Exercise objective:
Should the word "indigo" occur in a line of the records, copy that line.

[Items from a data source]

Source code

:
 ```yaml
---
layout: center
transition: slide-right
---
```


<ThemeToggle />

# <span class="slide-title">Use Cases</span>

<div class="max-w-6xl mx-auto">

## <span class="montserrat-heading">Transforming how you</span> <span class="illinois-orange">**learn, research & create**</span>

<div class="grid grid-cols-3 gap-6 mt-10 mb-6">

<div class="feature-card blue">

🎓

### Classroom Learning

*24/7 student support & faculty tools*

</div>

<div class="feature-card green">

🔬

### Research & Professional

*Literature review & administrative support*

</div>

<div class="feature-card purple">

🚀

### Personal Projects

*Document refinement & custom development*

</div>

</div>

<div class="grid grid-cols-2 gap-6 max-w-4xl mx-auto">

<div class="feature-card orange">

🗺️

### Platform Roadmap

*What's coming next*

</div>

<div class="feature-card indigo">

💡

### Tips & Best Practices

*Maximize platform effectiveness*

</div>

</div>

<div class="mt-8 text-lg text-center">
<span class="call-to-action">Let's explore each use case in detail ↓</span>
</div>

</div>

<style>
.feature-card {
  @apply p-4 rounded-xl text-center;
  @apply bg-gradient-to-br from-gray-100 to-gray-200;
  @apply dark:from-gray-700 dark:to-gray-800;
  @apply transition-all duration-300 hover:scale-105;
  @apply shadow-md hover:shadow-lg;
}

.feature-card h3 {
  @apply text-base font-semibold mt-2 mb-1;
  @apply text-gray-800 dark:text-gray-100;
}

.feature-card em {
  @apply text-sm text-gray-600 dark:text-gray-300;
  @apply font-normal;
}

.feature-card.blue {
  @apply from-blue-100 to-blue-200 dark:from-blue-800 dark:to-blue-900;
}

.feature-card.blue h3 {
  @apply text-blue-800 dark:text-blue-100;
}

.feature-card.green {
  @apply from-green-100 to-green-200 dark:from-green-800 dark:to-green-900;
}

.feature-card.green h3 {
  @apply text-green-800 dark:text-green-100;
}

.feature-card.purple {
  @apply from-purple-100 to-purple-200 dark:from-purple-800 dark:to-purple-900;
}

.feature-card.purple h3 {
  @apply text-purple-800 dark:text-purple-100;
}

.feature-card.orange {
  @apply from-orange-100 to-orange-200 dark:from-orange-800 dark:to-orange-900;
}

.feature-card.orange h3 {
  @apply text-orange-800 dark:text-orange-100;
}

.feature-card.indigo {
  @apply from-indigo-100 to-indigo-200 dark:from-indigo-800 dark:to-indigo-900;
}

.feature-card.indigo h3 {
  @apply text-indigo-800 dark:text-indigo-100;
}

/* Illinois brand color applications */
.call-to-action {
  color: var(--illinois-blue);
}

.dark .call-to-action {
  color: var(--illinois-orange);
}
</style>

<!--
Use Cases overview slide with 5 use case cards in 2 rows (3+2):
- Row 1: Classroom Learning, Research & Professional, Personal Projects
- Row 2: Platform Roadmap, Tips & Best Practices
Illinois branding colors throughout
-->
--
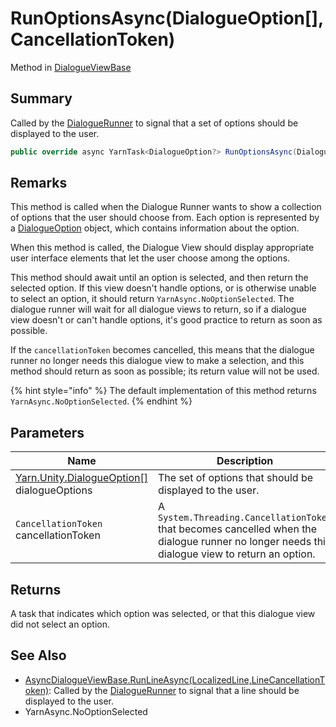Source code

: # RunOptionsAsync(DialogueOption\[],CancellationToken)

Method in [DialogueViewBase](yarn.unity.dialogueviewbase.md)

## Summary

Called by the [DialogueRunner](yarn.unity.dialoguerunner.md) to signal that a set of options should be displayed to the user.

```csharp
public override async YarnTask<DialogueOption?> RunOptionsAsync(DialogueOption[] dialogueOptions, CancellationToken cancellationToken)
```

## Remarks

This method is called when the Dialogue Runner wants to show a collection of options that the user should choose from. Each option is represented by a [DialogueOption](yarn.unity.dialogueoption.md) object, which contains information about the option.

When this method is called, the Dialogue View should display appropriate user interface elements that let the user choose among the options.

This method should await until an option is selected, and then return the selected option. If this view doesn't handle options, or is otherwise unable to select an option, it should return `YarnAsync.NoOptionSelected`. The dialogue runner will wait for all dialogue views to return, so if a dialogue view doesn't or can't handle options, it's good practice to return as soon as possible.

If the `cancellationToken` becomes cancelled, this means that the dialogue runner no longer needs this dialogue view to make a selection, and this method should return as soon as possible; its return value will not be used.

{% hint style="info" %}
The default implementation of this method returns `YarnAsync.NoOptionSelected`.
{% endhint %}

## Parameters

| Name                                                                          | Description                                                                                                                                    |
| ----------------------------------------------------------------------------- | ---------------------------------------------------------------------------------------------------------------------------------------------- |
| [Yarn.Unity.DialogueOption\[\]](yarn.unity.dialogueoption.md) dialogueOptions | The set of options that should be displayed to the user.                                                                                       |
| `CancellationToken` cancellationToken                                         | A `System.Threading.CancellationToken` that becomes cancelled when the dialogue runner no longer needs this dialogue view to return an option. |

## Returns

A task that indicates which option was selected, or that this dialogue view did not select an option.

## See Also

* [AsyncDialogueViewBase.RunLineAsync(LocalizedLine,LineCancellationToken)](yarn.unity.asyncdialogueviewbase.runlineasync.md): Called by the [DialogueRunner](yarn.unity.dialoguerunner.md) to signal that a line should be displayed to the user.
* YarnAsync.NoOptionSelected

Completed task:
<div class="feature-card indigo">
.feature-card.indigo {
  @apply from-indigo-100 to-indigo-200 dark:from-indigo-800 dark:to-indigo-900;
.feature-card.indigo h3 {
  @apply text-indigo-800 dark:text-indigo-100;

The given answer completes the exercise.